[EXTRACTED RECORDS]
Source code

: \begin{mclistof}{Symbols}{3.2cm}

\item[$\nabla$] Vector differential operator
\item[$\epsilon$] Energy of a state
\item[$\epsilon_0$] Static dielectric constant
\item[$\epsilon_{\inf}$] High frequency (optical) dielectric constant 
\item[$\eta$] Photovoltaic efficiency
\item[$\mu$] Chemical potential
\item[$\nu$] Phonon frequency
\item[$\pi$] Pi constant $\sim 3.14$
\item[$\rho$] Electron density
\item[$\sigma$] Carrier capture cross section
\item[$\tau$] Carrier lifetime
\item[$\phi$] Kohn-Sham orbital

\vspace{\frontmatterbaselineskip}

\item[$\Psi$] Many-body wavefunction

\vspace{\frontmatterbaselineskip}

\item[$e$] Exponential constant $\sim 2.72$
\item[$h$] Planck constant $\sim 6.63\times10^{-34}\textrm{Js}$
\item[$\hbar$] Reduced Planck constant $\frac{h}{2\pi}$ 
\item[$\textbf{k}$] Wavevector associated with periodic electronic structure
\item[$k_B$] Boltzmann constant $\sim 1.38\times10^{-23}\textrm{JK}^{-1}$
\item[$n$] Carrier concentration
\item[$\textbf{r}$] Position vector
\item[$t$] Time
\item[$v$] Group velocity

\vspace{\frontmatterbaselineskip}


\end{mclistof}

[ASSIGNMENT] Transcribe every record above exactly as written.

[SOLUTION TO THE EXERCISE]
Source code

: \begin{mclistof}{Symbols}{3.2cm}

\item[$\nabla$] Vector differential operator
\item[$\epsilon$] Energy of a state
\item[$\epsilon_0$] Static dielectric constant
\item[$\epsilon_{\inf}$] High frequency (optical) dielectric constant 
\item[$\eta$] Photovoltaic efficiency
\item[$\mu$] Chemical potential
\item[$\nu$] Phonon frequency
\item[$\pi$] Pi constant $\sim 3.14$
\item[$\rho$] Electron density
\item[$\sigma$] Carrier capture cross section
\item[$\tau$] Carrier lifetime
\item[$\phi$] Kohn-Sham orbital

\vspace{\frontmatterbaselineskip}

\item[$\Psi$] Many-body wavefunction

\vspace{\frontmatterbaselineskip}

\item[$e$] Exponential constant $\sim 2.72$
\item[$h$] Planck constant $\sim 6.63\times10^{-34}\textrm{Js}$
\item[$\hbar$] Reduced Planck constant $\frac{h}{2\pi}$ 
\item[$\textbf{k}$] Wavevector associated with periodic electronic structure
\item[$k_B$] Boltzmann constant $\sim 1.38\times10^{-23}\textrm{JK}^{-1}$
\item[$n$] Carrier concentration
\item[$\textbf{r}$] Position vector
\item[$t$] Time
\item[$v$] Group velocity

\vspace{\frontmatterbaselineskip}


\end{mclistof}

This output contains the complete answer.